== WHAT YOU ARE ASKED TO DO ==
List all the lines in these records that hold "Task".

Saved entries:
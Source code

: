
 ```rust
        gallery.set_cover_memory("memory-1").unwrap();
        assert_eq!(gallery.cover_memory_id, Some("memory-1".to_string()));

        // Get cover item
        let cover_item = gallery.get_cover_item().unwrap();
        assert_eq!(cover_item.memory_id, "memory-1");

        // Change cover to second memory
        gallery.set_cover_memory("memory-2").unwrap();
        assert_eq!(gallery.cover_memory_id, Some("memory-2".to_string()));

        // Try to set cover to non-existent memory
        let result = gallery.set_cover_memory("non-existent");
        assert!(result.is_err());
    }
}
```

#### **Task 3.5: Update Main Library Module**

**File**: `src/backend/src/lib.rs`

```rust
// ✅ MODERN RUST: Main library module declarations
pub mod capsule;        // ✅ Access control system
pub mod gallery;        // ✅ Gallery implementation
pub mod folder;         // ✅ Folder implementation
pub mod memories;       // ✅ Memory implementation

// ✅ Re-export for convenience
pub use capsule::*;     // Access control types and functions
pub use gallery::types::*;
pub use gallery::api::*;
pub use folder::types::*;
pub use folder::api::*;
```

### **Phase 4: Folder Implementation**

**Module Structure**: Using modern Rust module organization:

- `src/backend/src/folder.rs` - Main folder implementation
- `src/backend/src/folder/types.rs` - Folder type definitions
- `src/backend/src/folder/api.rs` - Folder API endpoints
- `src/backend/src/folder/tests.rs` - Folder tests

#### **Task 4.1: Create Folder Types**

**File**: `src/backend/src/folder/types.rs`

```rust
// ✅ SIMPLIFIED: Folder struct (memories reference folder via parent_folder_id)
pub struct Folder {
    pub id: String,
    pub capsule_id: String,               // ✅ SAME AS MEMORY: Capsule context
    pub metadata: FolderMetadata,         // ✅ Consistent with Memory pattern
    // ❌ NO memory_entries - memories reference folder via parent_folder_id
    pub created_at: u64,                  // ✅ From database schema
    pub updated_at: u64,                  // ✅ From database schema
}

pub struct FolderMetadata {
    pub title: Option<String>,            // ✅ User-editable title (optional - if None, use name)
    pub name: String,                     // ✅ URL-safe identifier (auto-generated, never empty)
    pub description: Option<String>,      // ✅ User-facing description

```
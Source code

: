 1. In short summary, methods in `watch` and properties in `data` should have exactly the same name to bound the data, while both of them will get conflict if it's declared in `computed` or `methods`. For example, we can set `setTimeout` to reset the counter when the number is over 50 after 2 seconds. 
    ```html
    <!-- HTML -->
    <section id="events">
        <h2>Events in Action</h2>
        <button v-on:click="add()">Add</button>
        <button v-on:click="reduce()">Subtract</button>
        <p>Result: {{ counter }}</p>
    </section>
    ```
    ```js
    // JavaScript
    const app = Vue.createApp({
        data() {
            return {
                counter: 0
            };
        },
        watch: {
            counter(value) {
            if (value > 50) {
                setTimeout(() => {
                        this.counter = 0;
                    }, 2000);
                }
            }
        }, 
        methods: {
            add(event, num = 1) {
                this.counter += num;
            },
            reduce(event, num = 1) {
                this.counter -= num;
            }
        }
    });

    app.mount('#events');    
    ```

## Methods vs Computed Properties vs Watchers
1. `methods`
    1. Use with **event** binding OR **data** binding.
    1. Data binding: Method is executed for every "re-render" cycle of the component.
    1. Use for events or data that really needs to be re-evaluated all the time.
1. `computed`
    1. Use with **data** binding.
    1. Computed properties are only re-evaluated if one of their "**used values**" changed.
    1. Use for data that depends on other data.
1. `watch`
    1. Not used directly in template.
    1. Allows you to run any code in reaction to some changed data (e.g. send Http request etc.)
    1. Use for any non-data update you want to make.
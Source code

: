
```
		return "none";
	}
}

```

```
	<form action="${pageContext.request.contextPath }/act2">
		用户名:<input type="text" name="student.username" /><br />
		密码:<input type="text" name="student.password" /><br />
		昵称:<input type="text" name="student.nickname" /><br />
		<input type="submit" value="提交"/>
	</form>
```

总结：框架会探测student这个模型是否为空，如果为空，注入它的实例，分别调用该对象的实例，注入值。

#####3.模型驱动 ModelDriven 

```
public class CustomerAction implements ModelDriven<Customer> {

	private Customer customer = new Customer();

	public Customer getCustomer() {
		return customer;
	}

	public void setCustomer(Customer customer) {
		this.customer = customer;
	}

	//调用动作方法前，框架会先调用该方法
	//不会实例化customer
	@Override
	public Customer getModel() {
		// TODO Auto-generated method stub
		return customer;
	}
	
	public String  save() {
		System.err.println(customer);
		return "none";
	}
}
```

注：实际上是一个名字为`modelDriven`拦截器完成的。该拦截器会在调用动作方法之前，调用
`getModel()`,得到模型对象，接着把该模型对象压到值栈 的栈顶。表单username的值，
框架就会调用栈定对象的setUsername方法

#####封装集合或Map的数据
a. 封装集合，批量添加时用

== ANSWER TO THE EXERCISE ==
#### **Task 3.5: Update Main Library Module**
#### **Task 4.1: Create Folder Types**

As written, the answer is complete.